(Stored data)
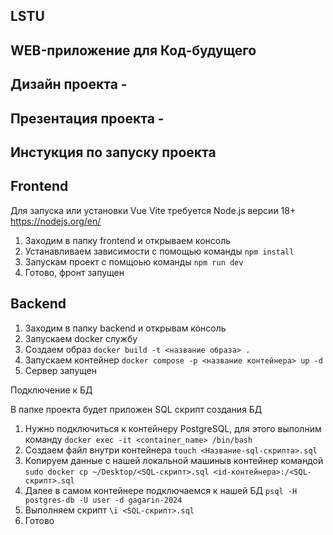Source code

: ## LSTU

## WEB-приложение для Код-будущего

## Дизайн проекта -

## Презентация проекта -

## Инстукция по запуску проекта

## Frontend

Для запуска или установки Vue Vite требуется Node.js версии 18+ https://nodejs.org/en/

1. Заходим в папку frontend и открываем консоль
2. Устанавливаем зависимости с помощью команды `npm install`
3. Запускам проект с помщоью команды `npm run dev`
4. Готово, фронт запущен

## Backend

1. Заходим в папку backend и открывам консоль
2. Запускаем docker службу
3. Создаем образ `docker build -t <название образа> .`
4. Запускаем контейнер `docker compose -p <название контейнера> up -d`
5. Сервер запущен

Подключение к БД

В папке проекта будет приложен SQL скрипт создания БД

1. Нужно подключиться к контейнеру PostgreSQL, для этого выполним команду
   `docker exec -it <container_name> /bin/bash`
2. Создаем файл внутри контейнера `touch <Название-sql-скрипта>.sql`
3. Копируем данные с нашей локальной машиныв контейнер командой
   `sudo docker cp ~/Desktop/<SQL-скрипт>.sql <id-контейнера>:/<SQL-скрипт>.sql`
4. Далее в самом контейнере подключаемся к нашей БД
   `psql -H postgres-db -U user -d gagarin-2024`
5. Выполняем скрипт `\i <SQL-скрипт>.sql`
6. Готово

Goal of the exercise:
Write out the lines of the entries above exactly, beginning with the first and ending with the line that contains "1. Нужно подключиться". No picture goes in.

Reply to the task:
Source code

: ## LSTU

## WEB-приложение для Код-будущего

## Дизайн проекта -

## Презентация проекта -

## Инстукция по запуску проекта

## Frontend

Для запуска или установки Vue Vite требуется Node.js версии 18+ https://nodejs.org/en/

1. Заходим в папку frontend и открываем консоль
2. Устанавливаем зависимости с помощью команды `npm install`
3. Запускам проект с помщоью команды `npm run dev`
4. Готово, фронт запущен

## Backend

1. Заходим в папку backend и открывам консоль
2. Запускаем docker службу
3. Создаем образ `docker build -t <название образа> .`
4. Запускаем контейнер `docker compose -p <название контейнера> up -d`
5. Сервер запущен

Подключение к БД

В папке проекта будет приложен SQL скрипт создания БД

1. Нужно подключиться к контейнеру PostgreSQL, для этого выполним команду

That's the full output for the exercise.